Billed as a kind of biographical comedy, The Big Short is more like a docudrama with occasional jokes thrown in. The technical details are complex, but the basic narrative is simple: a handful of hedge fund managers correctly predict that the housing market is going to crash, and decide to bet against the U.S. economy. So while they do uncover some stunning examples of Wall Street fraud, they're not exactly underdog heroes. The cast is split between loud rich men who are Right but widely ignored by the financial establishment (Steve Carrell, Christian Bale, Ryan Gosling, Brad Pitt, et al), and everyone else, who is Wrong.

As a teaching tool, The Big Short does a good job of explaining the 2007 financial crisis. Its strongest point (aside from a couple of great performances from Christian Bale and Steve Carrell) was the way it flipped the narrative, encouraging you to root for the financial crash to happen so the protagonists would be proven right. But otherwise, you're stuck with dialogue feels like an interview transcript, interspersed with documentary-style montages of Americana footage. And it's relentlessly, pointlessly sexist throughout.

Take the Margot Robbie scene. Halfway through the movie, Ryan Gosling breaks the fourth wall and says something like, "This is boring, so here's Margot Robbie to explain it in a bubble bath." And that's it: two minutes of Margot Robbie talking about subprime loans from a bathtub.



Later they did something similar with Anthony Bourdain, and then with Selena Gomez and the economist Richard Thaler.
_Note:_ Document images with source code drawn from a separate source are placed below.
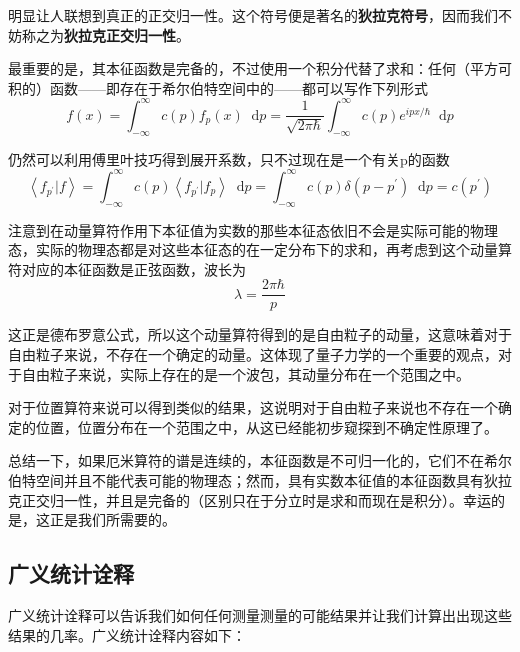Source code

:\documentclass[UTF8]{ctexart}
\begin{document}
\noindent 明显让人联想到真正的正交归一性。这个符号便是著名的\textbf{狄拉克符号}，因而我们不妨称之为\textbf{狄拉克正交归一性}。

    最重要的是，其本征函数是完备的，不过使用一个积分代替了求和：任何（平方可积的）函数——即存在于希尔伯特空间中的——都可以写作下列形式
    \begin{equation}
        f(x)=\int_{-\infty}^{\infty} c(p) f_{p}(x) \mathop{}\!\mathrm{d}  p=\frac{1}{\sqrt{2 \pi \hbar}} \int_{-\infty}^{\infty} c(p) e^{i p x / \hbar} \mathop{}\!\mathrm{d}  p
        \end{equation}

    仍然可以利用傅里叶技巧得到展开系数，只不过现在是一个有关p的函数
    \begin{equation}
        \left\langle f_{p^{\prime}} | f\right\rangle=\int_{-\infty}^{\infty} c(p)\left\langle f_{p^{\prime}} | f_{p}\right\rangle \mathop{}\!\mathrm{d}  p=\int_{-\infty}^{\infty} c(p) \delta\left(p-p^{\prime}\right) \mathop{}\!\mathrm{d}  p=c\left(p^{\prime}\right)
        \end{equation}

    注意到在动量算符作用下本征值为实数的那些本征态依旧不会是实际可能的物理态，实际的物理态都是对这些本征态的在一定分布下的求和，再考虑到这个动量算符对应的本征函数是正弦函数，波长为
    \begin{equation}
        \lambda = \frac{2 \pi \hbar}{p}
    \end{equation}

\noindent 这正是德布罗意公式，所以这个动量算符得到的是自由粒子的动量，这意味着对于自由粒子来说，不存在一个确定的动量。这体现了量子力学的一个重要的观点，对于自由粒子来说，实际上存在的是一个波包，其动量分布在一个范围之中。

    对于位置算符来说可以得到类似的结果，这说明对于自由粒子来说也不存在一个确定的位置，位置分布在一个范围之中，从这已经能初步窥探到不确定性原理了。

    总结一下，如果厄米算符的谱是连续的，本征函数是不可归一化的，它们不在希尔伯特空间并且不能代表可能的物理态；然而，具有实数本征值的本征函数具有狄拉克正交归一性，并且是完备的（区别只在于分立时是求和而现在是积分）。幸运的是，这正是我们所需要的。

    \subsection{广义统计诠释}
    广义统计诠释可以告诉我们如何任何测量测量的可能结果并让我们计算出出现这些结果的几率。广义统计诠释内容如下：
\end{document}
In other words, two men who are experts in their field, and two women whose job was to look pretty while giving someone else's economics lecture. The pinnacle of smug, self-aware sexposition.

If you're telling a story about Wall Street during the financial crash, most of your main characters are going to be douchebags. It's unavoidable. The problem is that instead of digging into that characterization and examining why these guys are the way they are, The Big Short is just... a douchey movie about douchebags. It's critical of Wall Street on an institutional scale, yet still buys into the smug sense of humor shared by its cast of finance bro protagonists.

All the truly effective moments were drowned out by shitty little scenes like the racist joke about Ryan Gosling's Chinese math consultant. The second punchline comes when the consultant breaks the fourth wall and points out the joke is racist, but in a film populated by white protagonists and written by two white guys, this just doesn't work. Rather than being a moment of pithy self-criticism, it feels more like they hired an Asian actor to walk back a racist joke that the audience had already laughed at.



The final nail in the coffin was my discovery that Adam McKay straight-up deleted a woman from the narrative. Financial analyst Meredith Whitney was among those to predict the 2007 crash, and she even appeared in the nonfiction book The Big Short was based upon. But for whatever reason, Adam McKay decided not to include her, and instead focused on an oversized cast of white guys. The women in the movie were: Margot and Selena, some strippers, Steve Carrell's supportive wife, flirty Karen Gillen, a black lady who was Wrong, and a blind lady who was Wrong.

This kind of casting speaks volumes about Adam McKay's attitude to women, and makes it all the more embarrassing that he got nominated for Best Director and Adapted Screenplay. In another film, I'd accept an argument that the predominantly white male cast was a) realistic, and b) an intentional commentary on rich white guys getting away with murder. But in the context of a movie where Steve Carrell explains mortgage fraud to a topless stripper, it's clearly just poisonous garbage.